H. Calvin, "Bookstore talk for A Brain for All Seasons."
Webbed Lecture Collection
[Pardon the abbreviations (to myself) here and there. It is adjustable in length.]
· Unlike science writers who are mostly journalists who find science increasingly fascinating, my books are more of an insiders view. I seldom venture very far away from my scientific research interests - brains, higher intellectual function more generally, evolutionary mechanisms, human evolution, abrupt aspects of climate change, sociobiology and the great apes, and some parts of linguistics. My friends keep joking about Baby Bells and Baby Bills, didn’t I want to be broken up into CalvinBrains.com, CalvinClimate.com, and so forth?
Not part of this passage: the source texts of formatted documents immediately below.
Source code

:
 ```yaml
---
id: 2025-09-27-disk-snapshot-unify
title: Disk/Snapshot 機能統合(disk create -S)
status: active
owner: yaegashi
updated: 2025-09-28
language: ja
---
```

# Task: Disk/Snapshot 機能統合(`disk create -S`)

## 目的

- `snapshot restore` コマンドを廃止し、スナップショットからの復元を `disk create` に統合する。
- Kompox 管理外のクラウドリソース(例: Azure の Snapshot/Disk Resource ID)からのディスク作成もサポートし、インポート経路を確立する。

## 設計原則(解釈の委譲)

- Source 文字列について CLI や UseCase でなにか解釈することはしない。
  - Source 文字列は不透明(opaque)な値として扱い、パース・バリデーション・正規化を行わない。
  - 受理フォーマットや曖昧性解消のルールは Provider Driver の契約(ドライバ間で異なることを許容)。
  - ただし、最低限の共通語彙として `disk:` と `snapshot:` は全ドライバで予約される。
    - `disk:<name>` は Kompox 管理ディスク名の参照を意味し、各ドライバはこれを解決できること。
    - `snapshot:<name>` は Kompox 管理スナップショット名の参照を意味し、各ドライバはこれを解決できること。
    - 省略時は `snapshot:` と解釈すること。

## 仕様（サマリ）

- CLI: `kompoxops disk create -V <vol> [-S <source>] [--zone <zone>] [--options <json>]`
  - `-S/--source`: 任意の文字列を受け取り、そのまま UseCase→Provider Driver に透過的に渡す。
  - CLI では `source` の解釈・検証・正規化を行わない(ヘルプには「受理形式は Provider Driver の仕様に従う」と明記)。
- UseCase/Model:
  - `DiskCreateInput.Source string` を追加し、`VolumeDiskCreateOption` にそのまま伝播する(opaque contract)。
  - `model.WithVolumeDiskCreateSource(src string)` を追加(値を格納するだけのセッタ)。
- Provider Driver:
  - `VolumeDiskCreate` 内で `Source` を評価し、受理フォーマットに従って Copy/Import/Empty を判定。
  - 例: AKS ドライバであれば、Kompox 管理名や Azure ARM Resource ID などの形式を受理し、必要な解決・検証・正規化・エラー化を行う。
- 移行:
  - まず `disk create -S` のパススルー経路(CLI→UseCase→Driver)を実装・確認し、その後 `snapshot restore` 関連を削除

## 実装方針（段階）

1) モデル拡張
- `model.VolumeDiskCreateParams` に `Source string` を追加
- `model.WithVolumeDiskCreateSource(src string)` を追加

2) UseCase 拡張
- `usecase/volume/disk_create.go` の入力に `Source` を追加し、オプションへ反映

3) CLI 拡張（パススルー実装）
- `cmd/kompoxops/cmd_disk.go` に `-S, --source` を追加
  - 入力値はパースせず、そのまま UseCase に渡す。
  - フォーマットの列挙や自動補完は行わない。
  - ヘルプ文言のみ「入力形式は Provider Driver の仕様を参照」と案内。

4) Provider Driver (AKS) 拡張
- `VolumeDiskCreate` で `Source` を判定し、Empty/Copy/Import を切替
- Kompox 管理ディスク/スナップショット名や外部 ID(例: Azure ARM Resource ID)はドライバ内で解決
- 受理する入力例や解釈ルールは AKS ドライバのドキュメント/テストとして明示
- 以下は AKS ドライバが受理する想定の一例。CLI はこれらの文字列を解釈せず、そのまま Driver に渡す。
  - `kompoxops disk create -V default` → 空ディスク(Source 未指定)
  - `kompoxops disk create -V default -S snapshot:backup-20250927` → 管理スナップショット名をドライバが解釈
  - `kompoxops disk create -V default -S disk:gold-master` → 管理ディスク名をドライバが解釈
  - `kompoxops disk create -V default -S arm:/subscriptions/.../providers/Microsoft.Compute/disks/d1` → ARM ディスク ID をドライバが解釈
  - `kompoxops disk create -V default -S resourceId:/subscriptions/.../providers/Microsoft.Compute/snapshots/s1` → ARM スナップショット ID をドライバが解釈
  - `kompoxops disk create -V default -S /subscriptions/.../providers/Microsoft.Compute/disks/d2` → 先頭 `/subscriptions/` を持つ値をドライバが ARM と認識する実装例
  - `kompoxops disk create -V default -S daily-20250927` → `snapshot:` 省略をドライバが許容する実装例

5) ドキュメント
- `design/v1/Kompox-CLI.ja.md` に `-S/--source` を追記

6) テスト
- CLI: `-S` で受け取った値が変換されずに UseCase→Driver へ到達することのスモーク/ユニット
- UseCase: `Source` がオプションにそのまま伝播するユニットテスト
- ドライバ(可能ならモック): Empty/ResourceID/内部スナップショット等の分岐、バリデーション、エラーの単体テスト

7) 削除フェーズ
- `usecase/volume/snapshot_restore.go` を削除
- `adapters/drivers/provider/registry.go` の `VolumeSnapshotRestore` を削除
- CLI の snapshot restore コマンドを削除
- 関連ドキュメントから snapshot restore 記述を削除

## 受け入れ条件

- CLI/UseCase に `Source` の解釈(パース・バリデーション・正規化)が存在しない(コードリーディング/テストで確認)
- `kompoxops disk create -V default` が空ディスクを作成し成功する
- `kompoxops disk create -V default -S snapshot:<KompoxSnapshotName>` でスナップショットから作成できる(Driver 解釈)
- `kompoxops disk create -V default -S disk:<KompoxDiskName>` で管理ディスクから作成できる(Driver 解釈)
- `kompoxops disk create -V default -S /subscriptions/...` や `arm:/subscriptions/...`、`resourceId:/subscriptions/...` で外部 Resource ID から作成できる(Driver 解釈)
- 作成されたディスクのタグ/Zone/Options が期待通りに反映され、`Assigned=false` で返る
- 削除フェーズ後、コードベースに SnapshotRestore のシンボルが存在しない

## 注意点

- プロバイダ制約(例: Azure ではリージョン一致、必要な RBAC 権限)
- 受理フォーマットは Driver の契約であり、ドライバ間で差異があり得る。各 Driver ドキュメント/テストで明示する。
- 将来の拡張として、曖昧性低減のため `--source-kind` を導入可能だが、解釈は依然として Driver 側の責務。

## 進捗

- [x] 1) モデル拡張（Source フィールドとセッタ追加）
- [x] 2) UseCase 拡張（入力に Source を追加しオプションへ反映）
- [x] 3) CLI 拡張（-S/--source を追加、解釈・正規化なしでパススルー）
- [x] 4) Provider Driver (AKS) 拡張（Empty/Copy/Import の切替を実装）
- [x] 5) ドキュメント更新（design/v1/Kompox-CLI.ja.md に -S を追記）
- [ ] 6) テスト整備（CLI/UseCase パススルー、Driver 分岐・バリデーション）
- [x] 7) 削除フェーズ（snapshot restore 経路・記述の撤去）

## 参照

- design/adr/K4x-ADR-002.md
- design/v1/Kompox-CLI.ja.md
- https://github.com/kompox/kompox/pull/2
·But that would destroy what advantage, if any, that I have over the other practioneers of neurobiology, paleoclimate, linguistics and so forth. Lots of people do the individual parts better than I do. My only advantage is, in doing them all inside the same head. That’s in the hopes of carryover from one to another, in hopes of being able to spot the interdisciplinary patterns - like the meterologist Alfred Wegener who proposed continental drift at a time when no geologist or geographer would believe it. A lot of things fall between the cracks of our established scientific disciplines. And we multidisciplinary types try to feed on them.
·Organization of evening talk:
·Readers often want to know how you got hooked on writing - on the theory that it’s like other addictions, certainly gambling - so I thought that I’d begin with a little biographical background. And maybe survey the other ten books a little.
·Then I'll talk about the new book and refer you to the web page with all the pretty pictures that I'd show if this weren't a slide-free talk.
Statistics tell you very little.
·I’ve written 11 books in 22 years, but it isn’t really two years per book. In 1996 I had two books come out in the same week but that's because one publisher was very slow.
·Were my parents or grandparents writers? No, and indeed I’m the first ever to go to college. But there might nonetheless be some genes for writing books operating in my case. One of my two cousins on my mother’s side also is the only person on her side of the family to ever attend college. She too got a Ph.D. She too has written 11 books (I just caught up with her, once again).
·She and I both seem to have been afflicted with the salted peanuts syndrome: once you start, you can never get enough. And you never finish the can -- because writing, like all forms of research I suppose, always raises more questions than it answers.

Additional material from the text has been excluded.